◆ **TASK STATEMENT**: Extract from the entries below, exactly as given, only the lines from the line containing "add functional coverage" to the line containing "Implementation | Description", both lines included.

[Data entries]

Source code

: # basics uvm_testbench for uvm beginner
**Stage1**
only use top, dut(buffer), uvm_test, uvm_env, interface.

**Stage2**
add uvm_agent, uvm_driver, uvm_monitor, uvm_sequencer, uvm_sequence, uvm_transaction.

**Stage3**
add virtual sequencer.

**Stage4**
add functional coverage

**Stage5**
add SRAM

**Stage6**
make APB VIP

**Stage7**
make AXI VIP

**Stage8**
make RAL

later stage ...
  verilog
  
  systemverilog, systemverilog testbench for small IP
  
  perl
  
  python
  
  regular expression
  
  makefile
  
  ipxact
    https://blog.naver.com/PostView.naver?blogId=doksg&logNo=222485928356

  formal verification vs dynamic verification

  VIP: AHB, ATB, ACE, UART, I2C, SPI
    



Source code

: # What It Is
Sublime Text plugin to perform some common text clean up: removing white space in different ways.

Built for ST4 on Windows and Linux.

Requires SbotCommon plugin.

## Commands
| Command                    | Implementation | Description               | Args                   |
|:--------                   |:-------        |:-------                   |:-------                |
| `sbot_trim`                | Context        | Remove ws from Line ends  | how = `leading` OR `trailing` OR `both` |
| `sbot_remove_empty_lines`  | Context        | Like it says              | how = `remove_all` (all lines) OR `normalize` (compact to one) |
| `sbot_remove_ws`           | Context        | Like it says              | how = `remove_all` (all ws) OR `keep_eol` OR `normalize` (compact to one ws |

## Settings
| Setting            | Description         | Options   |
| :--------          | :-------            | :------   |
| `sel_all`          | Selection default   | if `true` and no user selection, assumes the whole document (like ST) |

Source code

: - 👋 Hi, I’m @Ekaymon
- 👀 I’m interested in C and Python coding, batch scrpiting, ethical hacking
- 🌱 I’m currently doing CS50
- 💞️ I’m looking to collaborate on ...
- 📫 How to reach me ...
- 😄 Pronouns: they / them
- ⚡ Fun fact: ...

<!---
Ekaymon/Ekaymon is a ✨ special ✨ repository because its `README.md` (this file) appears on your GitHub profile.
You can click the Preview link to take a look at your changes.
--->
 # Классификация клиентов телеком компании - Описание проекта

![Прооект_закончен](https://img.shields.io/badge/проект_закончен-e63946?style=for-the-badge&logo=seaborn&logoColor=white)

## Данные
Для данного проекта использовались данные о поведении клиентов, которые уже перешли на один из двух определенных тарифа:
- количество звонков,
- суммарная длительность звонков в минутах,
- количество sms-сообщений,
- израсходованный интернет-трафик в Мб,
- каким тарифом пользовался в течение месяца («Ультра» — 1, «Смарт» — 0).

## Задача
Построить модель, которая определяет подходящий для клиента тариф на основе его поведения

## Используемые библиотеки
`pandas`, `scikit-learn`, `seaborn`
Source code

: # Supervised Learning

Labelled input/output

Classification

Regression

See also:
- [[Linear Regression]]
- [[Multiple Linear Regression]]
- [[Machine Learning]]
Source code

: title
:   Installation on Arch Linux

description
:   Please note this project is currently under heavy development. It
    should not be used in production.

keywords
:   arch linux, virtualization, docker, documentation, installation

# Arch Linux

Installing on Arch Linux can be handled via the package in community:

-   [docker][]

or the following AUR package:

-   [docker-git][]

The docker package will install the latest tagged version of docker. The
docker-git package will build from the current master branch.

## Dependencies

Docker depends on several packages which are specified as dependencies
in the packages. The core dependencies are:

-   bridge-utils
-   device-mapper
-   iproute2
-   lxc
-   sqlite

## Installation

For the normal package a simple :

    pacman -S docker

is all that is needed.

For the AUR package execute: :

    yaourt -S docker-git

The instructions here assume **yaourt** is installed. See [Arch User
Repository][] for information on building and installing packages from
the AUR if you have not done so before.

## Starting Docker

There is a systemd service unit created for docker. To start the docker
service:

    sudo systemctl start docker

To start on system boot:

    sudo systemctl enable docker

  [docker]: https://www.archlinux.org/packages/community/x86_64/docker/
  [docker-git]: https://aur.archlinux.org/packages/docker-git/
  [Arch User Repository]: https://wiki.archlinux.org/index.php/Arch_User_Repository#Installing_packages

◆ **RESULT OF THE EXERCISE**:
add functional coverage

**Stage5**
add SRAM

**Stage6**
make APB VIP

**Stage7**
make AXI VIP

**Stage8**
make RAL

later stage ...
  verilog
  
  systemverilog, systemverilog testbench for small IP
  
  perl
  
  python
  
  regular expression
  
  makefile
  
  ipxact
    https://blog.naver.com/PostView.naver?blogId=doksg&logNo=222485928356

  formal verification vs dynamic verification

  VIP: AHB, ATB, ACE, UART, I2C, SPI
    



Source code

: # What It Is
Sublime Text plugin to perform some common text clean up: removing white space in different ways.

Built for ST4 on Windows and Linux.

Requires SbotCommon plugin.

## Commands
| Command                    | Implementation | Description               | Args                   |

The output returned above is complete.